The platform is designed to process risk-relevant information in a controlled way, with an emphasis on behavioral signals, limited exposure, and business-use restrictions.
2. Roles and Responsibilities
DPD acts as a fraud-intelligence and processing layer.
Merchants remain responsible for the data they collect, the legal basis for using it, and the decisions they make based on the platform’s outputs.
- Merchant: responsible for collecting and submitting data lawfully.
- DPD: responsible for processing submitted signals in line with the platform’s fraud-prevention purpose.
- Merchant: responsible for customer-facing decisions and operational actions.
3. Data Submitted by Merchants
Data submitted to DPD may include phone numbers, order-related events, delivery outcomes, and other fraud-relevant operational signals.

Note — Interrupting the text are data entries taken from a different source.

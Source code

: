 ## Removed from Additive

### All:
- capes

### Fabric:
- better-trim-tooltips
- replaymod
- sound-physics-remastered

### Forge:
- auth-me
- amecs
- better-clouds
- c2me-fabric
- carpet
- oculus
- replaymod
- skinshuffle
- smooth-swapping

- Phone numbers used as operational identifiers
- Order behavior and transaction outcomes
- Merchant feedback related to fraud or abuse patterns
- Technical usage data associated with platform use
DPD is not designed to expose personal identity information or function as a public people-search service.
4. Purpose of Processing
Data is processed to support fraud detection, risk scoring, signal analysis, and operational decision support for merchants.

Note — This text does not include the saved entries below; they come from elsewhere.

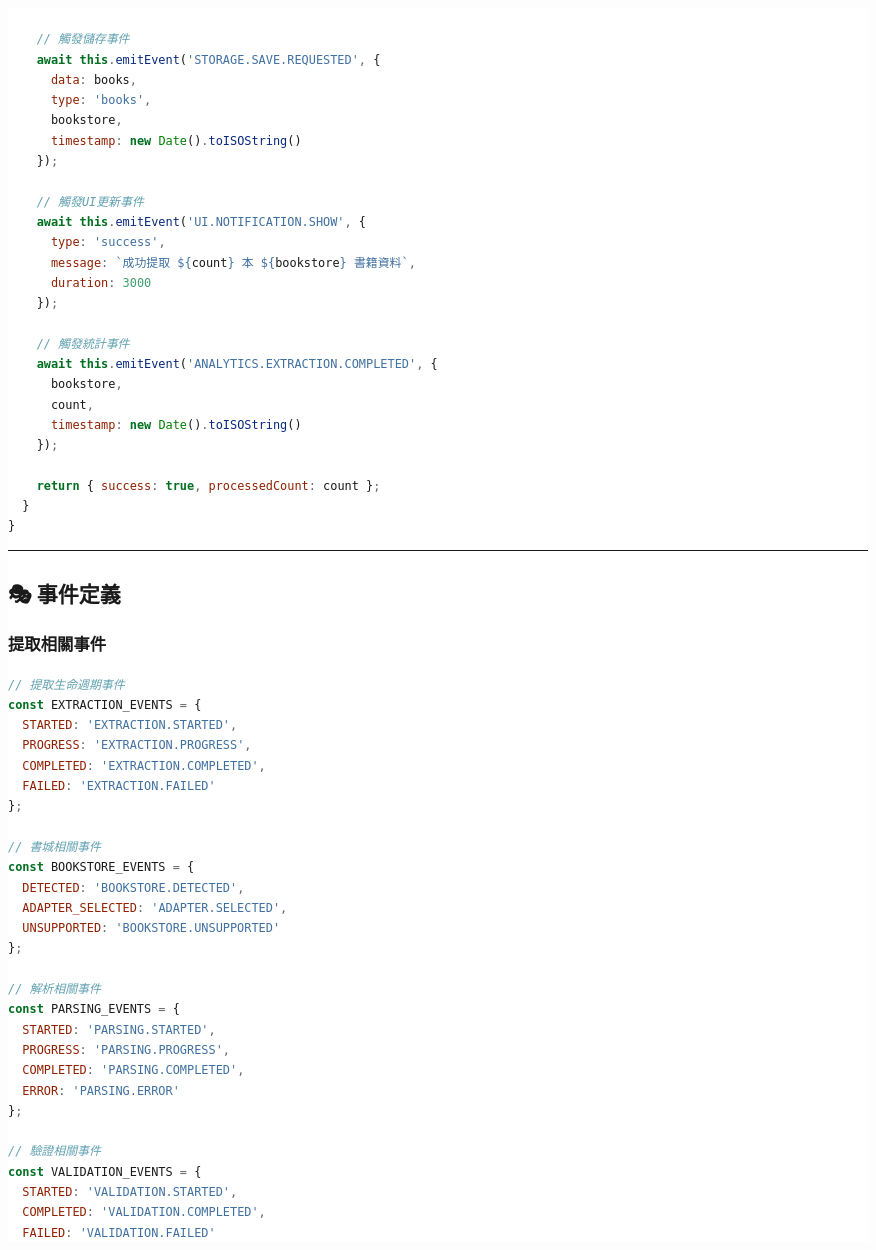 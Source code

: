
 ```javascript
    
    // 觸發儲存事件
    await this.emitEvent('STORAGE.SAVE.REQUESTED', {
      data: books,
      type: 'books',
      bookstore,
      timestamp: new Date().toISOString()
    });

    // 觸發UI更新事件
    await this.emitEvent('UI.NOTIFICATION.SHOW', {
      type: 'success',
      message: `成功提取 ${count} 本 ${bookstore} 書籍資料`,
      duration: 3000
    });

    // 觸發統計事件
    await this.emitEvent('ANALYTICS.EXTRACTION.COMPLETED', {
      bookstore,
      count,
      timestamp: new Date().toISOString()
    });

    return { success: true, processedCount: count };
  }
}
```

---

## 🎭 事件定義

### 提取相關事件

```javascript
// 提取生命週期事件
const EXTRACTION_EVENTS = {
  STARTED: 'EXTRACTION.STARTED',
  PROGRESS: 'EXTRACTION.PROGRESS', 
  COMPLETED: 'EXTRACTION.COMPLETED',
  FAILED: 'EXTRACTION.FAILED'
};

// 書城相關事件
const BOOKSTORE_EVENTS = {
  DETECTED: 'BOOKSTORE.DETECTED',
  ADAPTER_SELECTED: 'ADAPTER.SELECTED',
  UNSUPPORTED: 'BOOKSTORE.UNSUPPORTED'
};

// 解析相關事件
const PARSING_EVENTS = {
  STARTED: 'PARSING.STARTED',
  PROGRESS: 'PARSING.PROGRESS',
  COMPLETED: 'PARSING.COMPLETED',
  ERROR: 'PARSING.ERROR'
};

// 驗證相關事件
const VALIDATION_EVENTS = {
  STARTED: 'VALIDATION.STARTED',
  COMPLETED: 'VALIDATION.COMPLETED',
  FAILED: 'VALIDATION.FAILED'
```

- Identify suspicious order patterns
- Generate risk scores and related indicators
- Improve fraud-detection quality over time
- Support secure platform operation and abuse prevention
Behavioral signals, not identity exposure
DPD is built around behavioral and transactional patterns. The platform’s purpose is to help merchants evaluate risk, not to expose private identity information.
5. Data Sharing and Exposure
DPD does not publicly expose personal data and does not provide unrestricted access to underlying submitted information.
- No public search interface for personal identities
- No resale of merchant-submitted data
- No disclosure of direct personal identity information as part of normal service use
Any outputs shown to merchants are limited to what is necessary for fraud-prevention use within the scope of the platform.
6. Retention and Minimization
DPD applies a data-minimization approach and aims to retain data only for as long as reasonably necessary to support platform operation, fraud detection, security, and compliance needs.
- Unnecessary personal exposure is avoided by design
- Processing is limited to risk-relevant data categories
- Retention is aligned with operational and compliance needs
7. Compliance Approach
DPD is designed to support responsible data processing by clearly separating the merchant’s role from the platform’s processing role.
Merchants must use the platform responsibly.
Merchants remain responsible for ensuring that the data they submit is collected and used in compliance with applicable laws, contractual obligations, and internal policies.
DPD’s role is to process risk-relevant signals in a controlled environment for fraud-prevention purposes. It does not remove the merchant’s legal or operational responsibilities.